第2章 暗闇の中で
__武装探偵社 事務所__
『ただいま帰宅しました、こんばんは~』
「あ、おかえりなさい!」
私を待っていたのは、先日芥川さんの羅生門で重傷を負っていた谷崎さんだった。
『谷崎さん!あの、もう大丈夫なんですか!?』
「うん、もうすっかり良くなったよ。与謝野先生の治療……は勿論だけど、君のおかげでもあるんだよね、ありがとう。」
『いえ、元気になっていただけてよかったです。…ところで、何回やられたんですか?』
恐る恐る聞いてみた。止血のために外傷を移しはしたが、火傷は私の体でも治すのに時間がかかるので、そこは与謝野先生に任せていた。

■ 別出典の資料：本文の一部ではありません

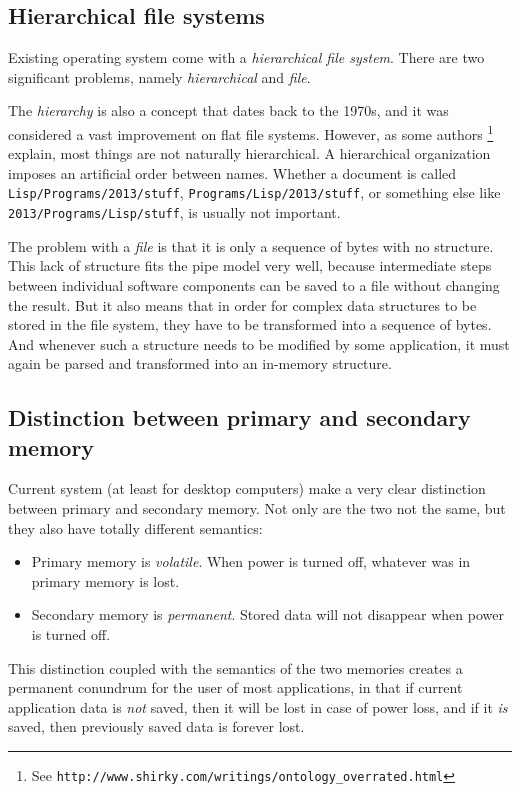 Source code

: \subsection{Hierarchical file systems}

Existing operating system come with a \emph{hierarchical file
system}.  There are two significant problems,
namely \emph{hierarchical} and \emph{file}.

The \emph{ hierarchy} is also a concept that dates back to the
1970s, and it was considered a vast improvement on flat file
systems.  However, as some authors%
\footnote{See
  \texttt{http://www.shirky.com/writings/ontology\_overrated.html}}
explain, most things are not naturally hierarchical.  A hierarchical
organization imposes an artificial order between names.  Whether a
document is called \texttt{Lisp/Programs/2013/stuff},
\texttt{Programs/Lisp/2013/stuff}, or something else like
\texttt{2013/Programs/Lisp/stuff}, is usually not important.

The problem with a \emph{file} is that it is only a sequence of
bytes with no structure.  This lack of structure fits the \unix{} pipe
model very well, because intermediate steps between individual
software components can be saved to a file without changing the
result.  But it also means that in order for complex data structures
to be stored in the file system, they have to be transformed into a
sequence of bytes.  And whenever such a structure needs to be
modified by some application, it must again be parsed and
transformed into an in-memory structure.

\subsection{Distinction between primary and secondary memory}

Current system (at least for desktop computers) make a very clear
distinction between primary and secondary memory.  Not only are the
two not the same, but they also have totally different semantics:
\begin{itemize}
\item Primary memory is \emph{volatile}.  When power is turned off,
    whatever was in primary memory is lost.
    \item Secondary memory is \emph{permanent}.  Stored data will not
    disappear when power is turned off.
\end{itemize}

This distinction coupled with the semantics of the two memories
creates a permanent conundrum for the user of most applications, in
that if current application data is \emph{not} saved, then it will
be lost in case of power loss, and if it \emph{is} saved, then
previously saved data is forever lost. 

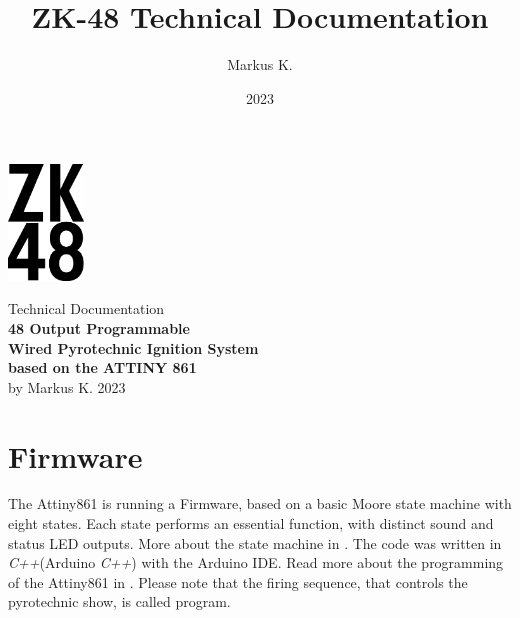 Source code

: 

\title{ZK-48 Technical Documentation}
\author{Markus K.}
\date{2023}

%



\begin{titlepage}
\begin{center}
\vspace*{1cm}
\includegraphics[width=2cm]{./Figures/zk_48_logo.png}
\vspace*{1cm}

\Huge {Technical Documentation\\} 
\vspace*{1cm}
\Huge{\textbf{48 Output Programmable\\ Wired Pyrotechnic Ignition System\\ based on the ATTINY 861\\}}
\vspace*{0.5cm} 
\Large{by Markus K.}
\vspace*{0.5cm}
\Large{2023}

\end{center}
\end{titlepage}

\pagebreak 

\tableofcontents

\pagebreak



%



\section{Firmware}
\label{Firmware}
The Attiny861 is running a Firmware, based on a basic Moore state machine with eight states. Each state performs an essential function, with distinct sound and status LED outputs. More about the state machine in . The code was written in \textit{C++}(Arduino \textit{C++}) with the Arduino IDE. Read more about the programming of the Attiny861 in . Please note that the firing sequence, that controls the pyrotechnic show, is called program.


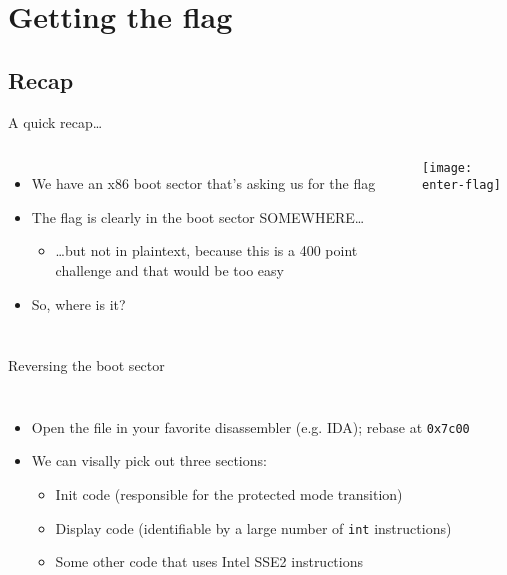
\section{Getting the flag}

\subsection{Recap}

\begin{frame}{A quick recap\ldots}
    \begin{columns}
        \begin{itemize}
            \item<1-> We have an x86 boot sector that's asking us for the flag
            \item<2-> The flag is clearly in the boot sector SOMEWHERE\ldots
            \begin{itemize}
                \item<3-> \ldots but not in plaintext, because this is a 400
                          point challenge and that would be too easy
            \end{itemize}
            \item<4-> So, where is it?
        \end{itemize}
        \texttt{[image: enter-flag]}
    \end{columns}
\end{frame}

\begin{frame}{Reversing the boot sector}
    \begin{columns}
        \begin{itemize}
            \item<1-> Open the file in your favorite disassembler (e.g. IDA);
                      rebase at \texttt{0x7c00}
            \item<2-> We can visally pick out three sections:
            \begin{itemize}
                \item<2-> Init code (responsible for the protected
                          mode transition)
                \item<2-> Display code (identifiable by a large number of
                          \texttt{int} instructions)
                \item<2-> Some other code that uses Intel SSE2 instructions
            \end{itemize}
        \end{itemize}
    \end{columns}
\end{frame}

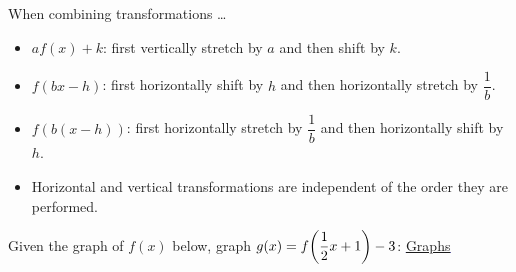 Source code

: \documentclass[../mathNotesPreamble]{subfiles}
\begin{document}
  \TabPositions{30mm}
  \begin{thmBox*}
    When combining transformations \dots
    \begin{itemize}
      \item
        $af(x)+k$: \tab first vertically stretch by $a$ and then shift by $k$.
      \item
        $f(bx-h)$: \tab first horizontally shift by $h$ and then horizontally stretch by $\dfrac{1}{b}$.
      \item
        $f(b(x-h))$: \tab first horizontally stretch by $\dfrac{1}{b}$ and then horizontally shift by $h$.
      \item
        Horizontal and vertical transformations are independent of the order they are performed.
    \end{itemize}
  \end{thmBox*}

  \begin{ex*}
    Given the graph of $f(x)$ below, graph $g(x)=f\parens{\dfrac{1}{2}x+1}-3$:
    \textcolor{blue}{\underline{\href{https://www.desmos.com/calculator/orwapzvycw}{Graphs}}}
    \begin{center}
    \end{center}
  \end{ex*}
  \pagebreak


  \pagebreak
\end{document}
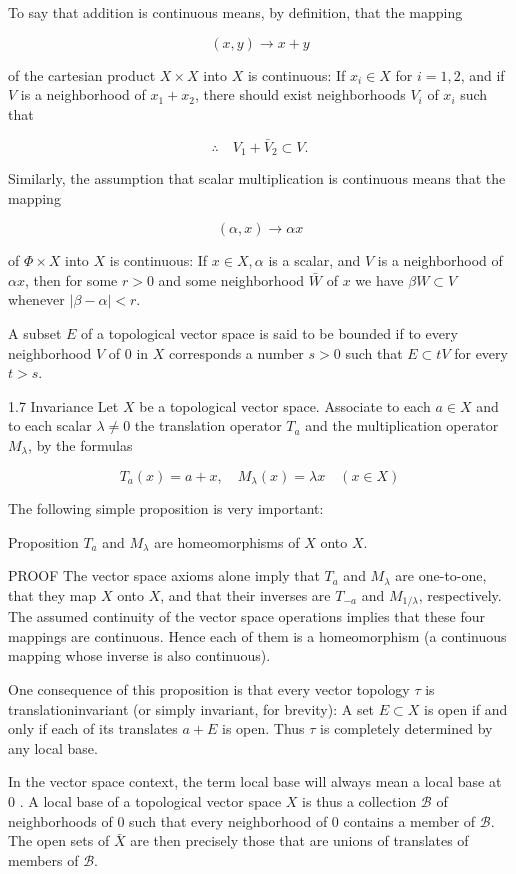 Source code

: \documentclass[10pt]{article}
\begin{document}
To say that addition is continuous means, by definition, that the mapping

$$
(x, y) \rightarrow x+y
$$

of the cartesian product $X \times X$ into $X$ is continuous: If $x_{i} \in X$ for $i=1,2$, and if $V$ is a neighborhood of $x_{1}+x_{2}$, there should exist neighborhoods $V_{i}$ of $x_{i}$ such that

$$
\therefore \quad V_{1}+\bar{V}_{2} \subset V .
$$

Similarly, the assumption that scalar multiplication is continuous means that the mapping

$$
(\alpha, x) \rightarrow \alpha x
$$

of $\Phi \times X$ into $X$ is continuous: If $x \in X, \alpha$ is a scalar, and $V$ is a neighborhood of $\alpha x$, then for some $r>0$ and some neighborhood $\bar{W}$ of $x$ we have $\beta W \subset V$ whenever
$|\beta-\alpha|<r$.

A subset $E$ of a topological vector space is said to be bounded if to every neighborhood $V$ of 0 in $X$ corresponds a number $s>0$ such that $E \subset t V$ for every $t>s$.

1.7 Invariance Let $X$ be a topological vector space. Associate to each $a \in X$ and to each scalar $\lambda \neq 0$ the translation operator $T_{a}$ and the multiplication operator $M_{\lambda}$, by the formulas

$$
T_{a}(x)=a+x, \quad M_{\lambda}(x)=\lambda x \quad(x \in X)
$$

The following simple proposition is very important:

Proposition $T_{a}$ and $M_{\lambda}$ are homeomorphisms of $X$ onto $X$.

PROOF The vector space axioms alone imply that $T_{a}$ and $M_{\lambda}$ are one-to-one, that they map $X$ onto $X$, and that their inverses are $T_{-a}$ and $M_{1 / \lambda}$, respectively. The assumed continuity of the vector space operations implies that these four mappings are continuous. Hence each of them is a homeomorphism (a continuous mapping whose inverse is also continuous).

One consequence of this proposition is that every vector topology $\tau$ is translationinvariant (or simply invariant, for brevity): A set $E \subset X$ is open if and only if each of its translates $a+E$ is open. Thus $\tau$ is completely determined by any local base.

In the vector space context, the term local base will always mean a local base at 0 . A local base of a topological vector space $X$ is thus a collection $\mathscr{B}$ of neighborhoods of 0 such that every neighborhood of 0 contains a member of $\mathscr{B}$. The open sets of $\bar{X}$ are then precisely those that are unions of translates of members of $\mathscr{B}$.
\end{document}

火傷だけに抑えはしたから、まだマシな回数だとは思うけど…
「………………2回、やられました。」
『お、お疲れ様です…』
つまりは2回切り刻まれたって事ですよね、谷崎さん。
因みにナオミさんの傷は銃による外傷だけだったので、私の能力で完治済だ。
谷崎さんに同情しつつも、やけに静かな探偵社を見て疑問を持った。
『今日、他に誰かいらっしゃらないんですか?』
「ああ、蒼の使徒の一件が今朝方解決したらしくて国木田さんや太宰さんは早めにあがったんだ。敦君は与謝野先生の買い物の付き添い、だったんだけどね?」
どうやら、医務室に何かあるようだ。
寝台に人影が見えた。
「泉 鏡花さんっていうらしいよ。ポートマフィアの子らしいんだけど、訳ありで敦君が助けて連れ帰ったらしい。」
『へぇ、ポートマフィアの?よくやりましたね中島さん、お手柄じゃないですか!』
「うん、与謝野先生は、明日あたりにでも目が覚めるだろうって。」
よくよく見てみれば、懸賞金にかけられている子だ。
確か、六ヶ月で三十五人殺したとか……
それを考えると、一時期、それとは比にもならないような殺人を続けていたものの、最終的に中也さんによってそれを抑えられるようになってたわたしはまだ幸せなのだろうか。
この歳の子にそんな数の殺人、普通に考えて耐えられるわけがない。
私みたいに普通じゃない人間なら話は別だけど。
『早く良くなればいいですね……って、あ、太宰さんだ。』
医務室から出て、思い出したとばかりに太宰さんの名を口にする。